**Activity**
Transcribe the records in full, keeping every character as it is.
*** The records ***
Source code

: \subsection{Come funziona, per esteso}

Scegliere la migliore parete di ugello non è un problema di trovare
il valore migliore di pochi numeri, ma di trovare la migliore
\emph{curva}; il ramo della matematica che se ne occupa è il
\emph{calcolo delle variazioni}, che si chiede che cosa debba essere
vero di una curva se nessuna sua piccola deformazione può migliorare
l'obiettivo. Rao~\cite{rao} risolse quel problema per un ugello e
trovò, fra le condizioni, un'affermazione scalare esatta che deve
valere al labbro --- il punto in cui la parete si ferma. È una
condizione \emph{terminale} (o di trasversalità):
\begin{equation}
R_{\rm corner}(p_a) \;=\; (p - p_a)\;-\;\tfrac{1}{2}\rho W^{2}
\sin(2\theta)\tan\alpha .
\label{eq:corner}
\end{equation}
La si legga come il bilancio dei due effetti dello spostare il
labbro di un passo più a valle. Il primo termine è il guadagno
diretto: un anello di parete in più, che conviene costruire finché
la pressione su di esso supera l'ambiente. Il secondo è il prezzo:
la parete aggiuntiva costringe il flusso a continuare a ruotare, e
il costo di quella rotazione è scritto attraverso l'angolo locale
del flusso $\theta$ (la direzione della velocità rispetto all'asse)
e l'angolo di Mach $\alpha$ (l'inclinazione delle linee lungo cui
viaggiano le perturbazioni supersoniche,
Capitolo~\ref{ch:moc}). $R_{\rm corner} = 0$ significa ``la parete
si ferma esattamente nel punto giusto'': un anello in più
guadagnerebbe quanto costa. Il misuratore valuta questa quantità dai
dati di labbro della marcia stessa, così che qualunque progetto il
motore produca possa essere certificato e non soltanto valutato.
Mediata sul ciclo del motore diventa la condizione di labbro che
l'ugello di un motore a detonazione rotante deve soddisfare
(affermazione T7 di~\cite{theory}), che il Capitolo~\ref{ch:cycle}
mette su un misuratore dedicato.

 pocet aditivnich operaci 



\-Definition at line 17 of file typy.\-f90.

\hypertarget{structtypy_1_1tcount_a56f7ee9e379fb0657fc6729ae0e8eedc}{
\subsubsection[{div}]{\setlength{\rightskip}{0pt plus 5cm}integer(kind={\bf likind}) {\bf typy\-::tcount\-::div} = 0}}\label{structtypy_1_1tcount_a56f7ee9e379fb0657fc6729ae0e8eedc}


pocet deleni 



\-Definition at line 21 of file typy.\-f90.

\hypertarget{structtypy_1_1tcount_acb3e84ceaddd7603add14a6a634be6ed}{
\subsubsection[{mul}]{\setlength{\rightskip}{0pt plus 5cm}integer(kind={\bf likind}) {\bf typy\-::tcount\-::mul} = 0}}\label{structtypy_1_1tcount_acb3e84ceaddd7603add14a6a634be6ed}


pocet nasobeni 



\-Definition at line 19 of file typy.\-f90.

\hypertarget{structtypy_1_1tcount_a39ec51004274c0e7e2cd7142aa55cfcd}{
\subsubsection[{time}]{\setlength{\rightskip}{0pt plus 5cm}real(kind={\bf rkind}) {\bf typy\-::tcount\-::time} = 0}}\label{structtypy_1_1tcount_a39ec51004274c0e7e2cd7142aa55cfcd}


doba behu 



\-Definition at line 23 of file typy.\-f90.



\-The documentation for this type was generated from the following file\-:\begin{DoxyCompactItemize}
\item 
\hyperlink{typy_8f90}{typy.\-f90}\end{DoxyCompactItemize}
*** End of The records ***
**Task solution**
Source code

: \subsection{Come funziona, per esteso}

Scegliere la migliore parete di ugello non è un problema di trovare
il valore migliore di pochi numeri, ma di trovare la migliore
\emph{curva}; il ramo della matematica che se ne occupa è il
\emph{calcolo delle variazioni}, che si chiede che cosa debba essere
vero di una curva se nessuna sua piccola deformazione può migliorare
l'obiettivo. Rao~\cite{rao} risolse quel problema per un ugello e
trovò, fra le condizioni, un'affermazione scalare esatta che deve
valere al labbro --- il punto in cui la parete si ferma. È una
condizione \emph{terminale} (o di trasversalità):
\begin{equation}
R_{\rm corner}(p_a) \;=\; (p - p_a)\;-\;\tfrac{1}{2}\rho W^{2}
\sin(2\theta)\tan\alpha .
\label{eq:corner}
\end{equation}
La si legga come il bilancio dei due effetti dello spostare il
labbro di un passo più a valle. Il primo termine è il guadagno
diretto: un anello di parete in più, che conviene costruire finché
la pressione su di esso supera l'ambiente. Il secondo è il prezzo:
la parete aggiuntiva costringe il flusso a continuare a ruotare, e
il costo di quella rotazione è scritto attraverso l'angolo locale
del flusso $\theta$ (la direzione della velocità rispetto all'asse)
e l'angolo di Mach $\alpha$ (l'inclinazione delle linee lungo cui
viaggiano le perturbazioni supersoniche,
Capitolo~\ref{ch:moc}). $R_{\rm corner} = 0$ significa ``la parete
si ferma esattamente nel punto giusto'': un anello in più
guadagnerebbe quanto costa. Il misuratore valuta questa quantità dai
dati di labbro della marcia stessa, così che qualunque progetto il
motore produca possa essere certificato e non soltanto valutato.
Mediata sul ciclo del motore diventa la condizione di labbro che
l'ugello di un motore a detonazione rotante deve soddisfare
(affermazione T7 di~\cite{theory}), che il Capitolo~\ref{ch:cycle}
mette su un misuratore dedicato.

 pocet aditivnich operaci 



\-Definition at line 17 of file typy.\-f90.

\hypertarget{structtypy_1_1tcount_a56f7ee9e379fb0657fc6729ae0e8eedc}{
\subsubsection[{div}]{\setlength{\rightskip}{0pt plus 5cm}integer(kind={\bf likind}) {\bf typy\-::tcount\-::div} = 0}}\label{structtypy_1_1tcount_a56f7ee9e379fb0657fc6729ae0e8eedc}


pocet deleni 



\-Definition at line 21 of file typy.\-f90.

\hypertarget{structtypy_1_1tcount_acb3e84ceaddd7603add14a6a634be6ed}{
\subsubsection[{mul}]{\setlength{\rightskip}{0pt plus 5cm}integer(kind={\bf likind}) {\bf typy\-::tcount\-::mul} = 0}}\label{structtypy_1_1tcount_acb3e84ceaddd7603add14a6a634be6ed}


pocet nasobeni 



\-Definition at line 19 of file typy.\-f90.

\hypertarget{structtypy_1_1tcount_a39ec51004274c0e7e2cd7142aa55cfcd}{
\subsubsection[{time}]{\setlength{\rightskip}{0pt plus 5cm}real(kind={\bf rkind}) {\bf typy\-::tcount\-::time} = 0}}\label{structtypy_1_1tcount_a39ec51004274c0e7e2cd7142aa55cfcd}


doba behu 



\-Definition at line 23 of file typy.\-f90.



\-The documentation for this type was generated from the following file\-:\begin{DoxyCompactItemize}
\item 
\hyperlink{typy_8f90}{typy.\-f90}\end{DoxyCompactItemize}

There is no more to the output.